Он снова проигнорировал её вопрос. И снова не столько спросил, сколько констатировал: «Он сказал тебе, что если ты хорошо зарекомендуешь себя, то он поручит тебе уже совсем серьёзное дело. Ликвидировать несколько десятков оккупантов и их пособников…»

Катрин кивнула… а потом до неё дошло. Она аж ахнула от ужаса: «Вы же не думаете, что он хотел поручить мне убить несколько тысяч…»

Колокольцев покачал головой: «Да нет, конечно – таки серьёзные дела детям не поручают… даже настолько подкованным в технике…»

Девушка метнула на него… впрочем, скорее в него крайне обиженный взгляд. Ирма закатила глаза к потолку и рассмеялась: «И не обижайся – ты и есть ребёнок.
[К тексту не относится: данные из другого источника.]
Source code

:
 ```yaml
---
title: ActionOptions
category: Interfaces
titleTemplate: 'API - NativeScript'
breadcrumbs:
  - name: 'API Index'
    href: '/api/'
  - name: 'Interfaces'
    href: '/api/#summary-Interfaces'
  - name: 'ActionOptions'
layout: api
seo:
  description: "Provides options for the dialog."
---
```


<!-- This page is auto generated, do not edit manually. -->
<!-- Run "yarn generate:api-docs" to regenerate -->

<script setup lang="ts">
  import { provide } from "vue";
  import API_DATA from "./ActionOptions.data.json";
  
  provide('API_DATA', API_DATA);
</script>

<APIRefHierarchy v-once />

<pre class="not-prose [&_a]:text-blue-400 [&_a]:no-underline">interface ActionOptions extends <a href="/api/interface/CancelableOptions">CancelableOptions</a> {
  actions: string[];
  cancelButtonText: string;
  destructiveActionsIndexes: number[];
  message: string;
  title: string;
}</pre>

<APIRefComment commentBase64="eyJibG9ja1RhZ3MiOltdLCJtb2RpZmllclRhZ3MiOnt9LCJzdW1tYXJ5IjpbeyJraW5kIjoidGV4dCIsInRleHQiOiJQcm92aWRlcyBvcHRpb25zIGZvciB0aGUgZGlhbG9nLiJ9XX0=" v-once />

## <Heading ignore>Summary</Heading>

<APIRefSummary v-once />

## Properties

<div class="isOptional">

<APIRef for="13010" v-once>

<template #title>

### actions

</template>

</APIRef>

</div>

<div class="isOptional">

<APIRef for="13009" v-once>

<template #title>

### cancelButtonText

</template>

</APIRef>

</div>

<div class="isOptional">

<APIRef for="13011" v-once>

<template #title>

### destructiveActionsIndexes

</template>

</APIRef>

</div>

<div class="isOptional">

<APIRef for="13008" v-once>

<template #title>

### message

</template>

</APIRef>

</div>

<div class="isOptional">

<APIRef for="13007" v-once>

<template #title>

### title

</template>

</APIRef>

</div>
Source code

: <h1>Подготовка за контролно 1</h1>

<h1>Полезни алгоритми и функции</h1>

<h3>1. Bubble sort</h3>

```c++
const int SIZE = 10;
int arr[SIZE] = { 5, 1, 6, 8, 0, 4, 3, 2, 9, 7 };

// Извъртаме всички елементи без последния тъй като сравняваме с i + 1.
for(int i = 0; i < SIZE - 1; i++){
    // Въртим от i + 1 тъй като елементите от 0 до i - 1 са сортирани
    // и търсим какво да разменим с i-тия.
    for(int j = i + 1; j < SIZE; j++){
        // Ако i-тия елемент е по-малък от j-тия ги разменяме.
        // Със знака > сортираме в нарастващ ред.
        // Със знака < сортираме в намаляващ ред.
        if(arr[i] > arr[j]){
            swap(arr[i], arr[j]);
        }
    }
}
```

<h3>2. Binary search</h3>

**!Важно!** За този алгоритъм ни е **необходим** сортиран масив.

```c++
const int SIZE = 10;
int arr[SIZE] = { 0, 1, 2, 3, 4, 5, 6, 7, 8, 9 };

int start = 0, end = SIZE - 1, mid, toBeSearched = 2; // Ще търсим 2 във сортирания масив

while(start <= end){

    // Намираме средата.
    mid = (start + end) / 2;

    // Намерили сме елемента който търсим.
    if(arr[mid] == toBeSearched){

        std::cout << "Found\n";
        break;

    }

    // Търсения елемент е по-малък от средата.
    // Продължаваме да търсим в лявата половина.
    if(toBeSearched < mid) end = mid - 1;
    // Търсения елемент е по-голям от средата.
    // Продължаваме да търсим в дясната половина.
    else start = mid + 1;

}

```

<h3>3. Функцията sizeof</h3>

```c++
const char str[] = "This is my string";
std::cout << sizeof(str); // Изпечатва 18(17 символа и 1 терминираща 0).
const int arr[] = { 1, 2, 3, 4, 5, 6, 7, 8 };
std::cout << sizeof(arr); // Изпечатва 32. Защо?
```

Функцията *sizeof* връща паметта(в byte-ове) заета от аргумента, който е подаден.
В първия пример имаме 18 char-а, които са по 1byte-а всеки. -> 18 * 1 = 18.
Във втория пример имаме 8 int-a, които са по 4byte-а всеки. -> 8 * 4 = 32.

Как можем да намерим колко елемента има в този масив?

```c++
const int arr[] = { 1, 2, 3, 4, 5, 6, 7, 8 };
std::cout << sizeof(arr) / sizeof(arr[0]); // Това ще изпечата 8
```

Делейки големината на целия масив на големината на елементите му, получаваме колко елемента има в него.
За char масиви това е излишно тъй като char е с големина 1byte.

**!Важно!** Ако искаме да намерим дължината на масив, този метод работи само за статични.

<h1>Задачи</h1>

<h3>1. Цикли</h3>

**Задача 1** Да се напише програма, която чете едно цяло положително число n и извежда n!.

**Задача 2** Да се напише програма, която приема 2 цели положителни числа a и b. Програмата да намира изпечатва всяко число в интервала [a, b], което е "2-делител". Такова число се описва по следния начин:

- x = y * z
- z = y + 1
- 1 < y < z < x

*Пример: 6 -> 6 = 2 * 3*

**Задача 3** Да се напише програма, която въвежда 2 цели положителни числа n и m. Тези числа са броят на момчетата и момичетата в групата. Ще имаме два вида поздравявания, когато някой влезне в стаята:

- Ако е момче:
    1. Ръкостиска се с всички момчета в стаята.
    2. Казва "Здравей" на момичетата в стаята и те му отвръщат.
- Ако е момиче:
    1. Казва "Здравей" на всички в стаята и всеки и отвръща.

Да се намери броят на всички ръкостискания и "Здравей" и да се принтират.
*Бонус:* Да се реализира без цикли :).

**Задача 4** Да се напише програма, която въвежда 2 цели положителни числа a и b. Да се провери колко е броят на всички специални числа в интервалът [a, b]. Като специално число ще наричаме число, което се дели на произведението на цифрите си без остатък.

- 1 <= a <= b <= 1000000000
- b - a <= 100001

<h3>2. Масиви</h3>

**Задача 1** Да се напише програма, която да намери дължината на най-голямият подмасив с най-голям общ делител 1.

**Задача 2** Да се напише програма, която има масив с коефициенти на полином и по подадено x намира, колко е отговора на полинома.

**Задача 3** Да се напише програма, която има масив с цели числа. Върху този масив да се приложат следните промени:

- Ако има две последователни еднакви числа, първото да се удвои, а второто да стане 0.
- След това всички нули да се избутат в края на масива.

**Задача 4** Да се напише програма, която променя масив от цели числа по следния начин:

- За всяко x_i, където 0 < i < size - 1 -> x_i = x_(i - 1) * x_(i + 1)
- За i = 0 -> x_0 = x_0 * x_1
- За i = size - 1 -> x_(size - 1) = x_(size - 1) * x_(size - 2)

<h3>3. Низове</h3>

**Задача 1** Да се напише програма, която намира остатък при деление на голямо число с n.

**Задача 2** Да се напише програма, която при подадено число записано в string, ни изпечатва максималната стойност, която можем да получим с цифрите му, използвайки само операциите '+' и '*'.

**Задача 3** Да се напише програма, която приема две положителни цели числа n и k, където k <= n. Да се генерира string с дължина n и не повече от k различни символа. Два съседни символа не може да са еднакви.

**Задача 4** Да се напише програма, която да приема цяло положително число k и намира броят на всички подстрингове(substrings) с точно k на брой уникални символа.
Самый настоящий ребёнок… пока»

И тут же осведомилась у своего благоверного: «Ты тоже догадался?»

Он кивнул и вздохнул: «Пойду позвоню комиссару – пусть поручит кому следует»

Катрин изумлённо уставилась на неё. Криминалькомиссарин объяснила: «Этому якобы капитану якобы Алену нужно было убедиться, что ты действительно хорошо разбираешься в технике…»

«… поэтому он всенепременно побывал на месте твоего… ратного подвига» – закончил за неё её супруг. И покинул донжон.

«Я Вам нравлюсь?» – неожиданно спросила Катрин. Ирма пожала плечами: «Если в романтическом смысле, то я не по девочкам совсем. Это к моей заклятой подруге – она би… но она сейчас… я даже не знаю, где…»

Глубоко вздохнула – и продолжила: «Если с точки зрения внешности, то ты симпатичная… но не более того. Впрочем, это дело вкуса…»

Сделала небольшую паузу – и продолжила: «Если с точки зрения того, как ты себя вела у меня на допросе и ведёшь сейчас… то нормально. Лучше, наверное, большинства… впрочем, у меня таких как ты было пока немного…»

Шла война, поэтому даже при её связях (жена личного помощника рейхсфюрера СС по особым поручениям – это вам не корова чихнула), Ирме пришлось несколько раз побывать на оккупированных территориях.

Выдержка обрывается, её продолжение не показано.